‘The Lonesome Bodybuilder’ by Yukiko Motoya (Review)

After a slightly disappointing experience with my last Women in Translation Month read, I did what I often do and went to Japanese literature for some comfort reading, and luckily that did the trick.  My latest post looks at an excellent collection of short stories by a new (in English…) writer, one whose work will remind many readers of some other well-known J-Lit favourites.  It’s a book I really enjoyed, but there is one thing I didn’t like about it – this is certainly a work you should *not* judge by its cover 😉

Yukiko Motoya’s The Lonesome Bodybuilder (translated by Asa Yoneda, review copy courtesy of Soft Skull Press) is a collection of eleven stories taken from two Japanese books.  The pieces range in length from a couple of six-page sketches and some standard-length stories to a few longer ones, including the novella-length ‘An Exotic Marriage’, for which Motoya received the famed Akutagawa Prize in 2015.  Confusingly, there’s also a UK edition out under the title Picnic in the Storm – the two books contain the same stories, so don’t get confused!

One of the many writers praising Motoya in the blurbs is Hiromi Kawakami, and there are several stories here that have hints of some of her trademark whimsy and oddness.  ‘Typhoon’ has an old man in a bus shelter telling stories and pointing out the salarymen in the street about to take flight (really…) while in ‘Paprika Jiro’ market stalls are destroyed by a horde of mysterious people dressed in black, who may not be people at all.  Meanwhile, ‘Q & A’ has a famed agony aunt signing off her career with some rather strange advice, including a plea to consider bicycle saddles as potential partners…
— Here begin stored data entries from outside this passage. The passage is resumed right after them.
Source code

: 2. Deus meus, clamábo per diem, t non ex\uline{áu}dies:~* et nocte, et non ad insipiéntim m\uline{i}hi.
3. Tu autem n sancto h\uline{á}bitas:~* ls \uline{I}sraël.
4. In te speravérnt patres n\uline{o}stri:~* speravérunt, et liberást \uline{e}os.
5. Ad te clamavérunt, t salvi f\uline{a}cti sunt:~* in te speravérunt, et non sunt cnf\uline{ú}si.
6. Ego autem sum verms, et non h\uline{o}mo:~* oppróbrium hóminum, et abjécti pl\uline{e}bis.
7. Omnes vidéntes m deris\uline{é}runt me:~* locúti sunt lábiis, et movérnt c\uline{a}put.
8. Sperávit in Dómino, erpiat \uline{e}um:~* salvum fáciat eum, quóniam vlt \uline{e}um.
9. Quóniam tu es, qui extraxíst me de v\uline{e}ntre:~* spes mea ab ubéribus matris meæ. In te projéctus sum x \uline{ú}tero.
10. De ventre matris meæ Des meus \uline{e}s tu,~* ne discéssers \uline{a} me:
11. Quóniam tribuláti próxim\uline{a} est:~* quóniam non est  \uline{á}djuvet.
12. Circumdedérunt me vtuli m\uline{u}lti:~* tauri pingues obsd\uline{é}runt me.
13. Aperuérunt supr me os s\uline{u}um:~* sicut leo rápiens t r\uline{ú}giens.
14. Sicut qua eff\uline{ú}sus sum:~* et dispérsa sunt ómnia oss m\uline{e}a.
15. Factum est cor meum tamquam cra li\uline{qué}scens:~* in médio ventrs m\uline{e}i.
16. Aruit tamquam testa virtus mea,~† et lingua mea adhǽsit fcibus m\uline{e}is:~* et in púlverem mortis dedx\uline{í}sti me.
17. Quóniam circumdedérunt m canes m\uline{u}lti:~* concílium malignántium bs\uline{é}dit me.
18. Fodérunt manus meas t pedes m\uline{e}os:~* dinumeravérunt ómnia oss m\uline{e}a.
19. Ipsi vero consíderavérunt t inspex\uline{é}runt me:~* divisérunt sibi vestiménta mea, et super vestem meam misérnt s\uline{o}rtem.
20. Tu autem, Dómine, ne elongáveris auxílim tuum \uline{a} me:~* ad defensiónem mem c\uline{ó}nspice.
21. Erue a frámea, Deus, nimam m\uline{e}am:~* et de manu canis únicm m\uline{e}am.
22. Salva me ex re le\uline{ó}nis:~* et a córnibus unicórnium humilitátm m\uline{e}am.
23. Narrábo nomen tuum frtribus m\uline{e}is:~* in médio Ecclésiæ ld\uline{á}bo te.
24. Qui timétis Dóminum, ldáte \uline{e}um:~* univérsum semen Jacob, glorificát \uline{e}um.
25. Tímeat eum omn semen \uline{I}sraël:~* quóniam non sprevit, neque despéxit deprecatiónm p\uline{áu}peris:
One of the more sinister stories is ‘The Dogs’ (also featured in the Japan edition of Granta Magazine), the story of a person holed up in the mountains with only some eerie dogs for company.  It’s a bizarre piece with a creepy air, ending with the reader still unsure as to what’s been going on.  Even when a story starts off fairly mundanely, as is the case in ‘Fitting Room’, it soon turns strange – I’m not sure many shop assistants would hang around overnight waiting for an unseen customer to make their mind up.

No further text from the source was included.